# [Task requirements]
Repeat the entries. Each one must match exactly.

# [Data provided]
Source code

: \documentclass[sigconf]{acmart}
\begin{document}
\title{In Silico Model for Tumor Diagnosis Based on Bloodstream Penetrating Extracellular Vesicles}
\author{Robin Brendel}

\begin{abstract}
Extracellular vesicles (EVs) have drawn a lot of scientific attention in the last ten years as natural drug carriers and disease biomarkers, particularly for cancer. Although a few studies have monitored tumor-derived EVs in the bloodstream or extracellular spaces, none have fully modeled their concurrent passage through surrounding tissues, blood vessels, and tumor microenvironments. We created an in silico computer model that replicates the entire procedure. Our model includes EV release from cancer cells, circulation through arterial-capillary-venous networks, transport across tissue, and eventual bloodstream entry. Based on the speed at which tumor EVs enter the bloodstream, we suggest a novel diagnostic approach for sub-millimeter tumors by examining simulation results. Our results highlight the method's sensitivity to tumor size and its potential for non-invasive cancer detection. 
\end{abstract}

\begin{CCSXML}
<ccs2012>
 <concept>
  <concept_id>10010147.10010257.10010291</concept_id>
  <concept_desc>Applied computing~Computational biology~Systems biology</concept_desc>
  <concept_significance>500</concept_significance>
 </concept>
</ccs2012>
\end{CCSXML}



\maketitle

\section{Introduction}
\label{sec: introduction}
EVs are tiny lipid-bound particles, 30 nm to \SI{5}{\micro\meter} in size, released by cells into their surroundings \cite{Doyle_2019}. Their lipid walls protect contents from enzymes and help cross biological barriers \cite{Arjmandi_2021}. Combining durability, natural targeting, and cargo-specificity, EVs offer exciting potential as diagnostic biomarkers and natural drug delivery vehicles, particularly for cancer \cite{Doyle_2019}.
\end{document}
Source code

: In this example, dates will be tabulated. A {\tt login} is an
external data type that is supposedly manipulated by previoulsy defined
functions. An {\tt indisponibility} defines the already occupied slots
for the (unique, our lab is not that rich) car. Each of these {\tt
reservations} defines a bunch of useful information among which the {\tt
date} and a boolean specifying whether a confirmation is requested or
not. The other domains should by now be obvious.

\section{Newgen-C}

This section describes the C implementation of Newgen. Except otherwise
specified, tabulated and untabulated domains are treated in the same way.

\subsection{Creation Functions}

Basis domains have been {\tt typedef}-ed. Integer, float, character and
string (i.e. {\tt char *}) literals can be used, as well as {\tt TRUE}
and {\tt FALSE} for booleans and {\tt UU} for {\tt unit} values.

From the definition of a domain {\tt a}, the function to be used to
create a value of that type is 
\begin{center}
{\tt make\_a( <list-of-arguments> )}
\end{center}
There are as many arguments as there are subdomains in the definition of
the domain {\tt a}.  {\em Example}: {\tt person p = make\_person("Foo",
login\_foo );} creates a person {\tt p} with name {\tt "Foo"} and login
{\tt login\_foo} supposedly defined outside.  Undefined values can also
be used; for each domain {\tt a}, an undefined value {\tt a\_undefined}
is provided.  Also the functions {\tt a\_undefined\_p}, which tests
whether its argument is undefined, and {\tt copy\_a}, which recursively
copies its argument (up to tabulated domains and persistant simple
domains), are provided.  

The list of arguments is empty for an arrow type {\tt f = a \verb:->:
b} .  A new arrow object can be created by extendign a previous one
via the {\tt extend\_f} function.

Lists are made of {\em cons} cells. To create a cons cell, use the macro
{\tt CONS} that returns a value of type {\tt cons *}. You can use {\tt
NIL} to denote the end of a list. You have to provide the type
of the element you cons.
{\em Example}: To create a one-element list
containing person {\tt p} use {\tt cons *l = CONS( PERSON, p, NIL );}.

# [Result]
Source code

: \documentclass[sigconf]{acmart}
\begin{document}
\title{In Silico Model for Tumor Diagnosis Based on Bloodstream Penetrating Extracellular Vesicles}
\author{Robin Brendel}

\begin{abstract}
Extracellular vesicles (EVs) have drawn a lot of scientific attention in the last ten years as natural drug carriers and disease biomarkers, particularly for cancer. Although a few studies have monitored tumor-derived EVs in the bloodstream or extracellular spaces, none have fully modeled their concurrent passage through surrounding tissues, blood vessels, and tumor microenvironments. We created an in silico computer model that replicates the entire procedure. Our model includes EV release from cancer cells, circulation through arterial-capillary-venous networks, transport across tissue, and eventual bloodstream entry. Based on the speed at which tumor EVs enter the bloodstream, we suggest a novel diagnostic approach for sub-millimeter tumors by examining simulation results. Our results highlight the method's sensitivity to tumor size and its potential for non-invasive cancer detection. 
\end{abstract}

\begin{CCSXML}
<ccs2012>
 <concept>
  <concept_id>10010147.10010257.10010291</concept_id>
  <concept_desc>Applied computing~Computational biology~Systems biology</concept_desc>
  <concept_significance>500</concept_significance>
 </concept>
</ccs2012>
\end{CCSXML}



\maketitle

\section{Introduction}
\label{sec: introduction}
EVs are tiny lipid-bound particles, 30 nm to \SI{5}{\micro\meter} in size, released by cells into their surroundings \cite{Doyle_2019}. Their lipid walls protect contents from enzymes and help cross biological barriers \cite{Arjmandi_2021}. Combining durability, natural targeting, and cargo-specificity, EVs offer exciting potential as diagnostic biomarkers and natural drug delivery vehicles, particularly for cancer \cite{Doyle_2019}.
\end{document}
Source code

: In this example, dates will be tabulated. A {\tt login} is an
external data type that is supposedly manipulated by previoulsy defined
functions. An {\tt indisponibility} defines the already occupied slots
for the (unique, our lab is not that rich) car. Each of these {\tt
reservations} defines a bunch of useful information among which the {\tt
date} and a boolean specifying whether a confirmation is requested or
not. The other domains should by now be obvious.

\section{Newgen-C}

This section describes the C implementation of Newgen. Except otherwise
specified, tabulated and untabulated domains are treated in the same way.

\subsection{Creation Functions}

Basis domains have been {\tt typedef}-ed. Integer, float, character and
string (i.e. {\tt char *}) literals can be used, as well as {\tt TRUE}
and {\tt FALSE} for booleans and {\tt UU} for {\tt unit} values.

From the definition of a domain {\tt a}, the function to be used to
create a value of that type is 
\begin{center}
{\tt make\_a( <list-of-arguments> )}
\end{center}
There are as many arguments as there are subdomains in the definition of
the domain {\tt a}.  {\em Example}: {\tt person p = make\_person("Foo",
login\_foo );} creates a person {\tt p} with name {\tt "Foo"} and login
{\tt login\_foo} supposedly defined outside.  Undefined values can also
be used; for each domain {\tt a}, an undefined value {\tt a\_undefined}
is provided.  Also the functions {\tt a\_undefined\_p}, which tests
whether its argument is undefined, and {\tt copy\_a}, which recursively
copies its argument (up to tabulated domains and persistant simple
domains), are provided.  

The list of arguments is empty for an arrow type {\tt f = a \verb:->:
b} .  A new arrow object can be created by extendign a previous one
via the {\tt extend\_f} function.

Lists are made of {\em cons} cells. To create a cons cell, use the macro
{\tt CONS} that returns a value of type {\tt cons *}. You can use {\tt
NIL} to denote the end of a list. You have to provide the type
of the element you cons.
{\em Example}: To create a one-element list
containing person {\tt p} use {\tt cons *l = CONS( PERSON, p, NIL );}.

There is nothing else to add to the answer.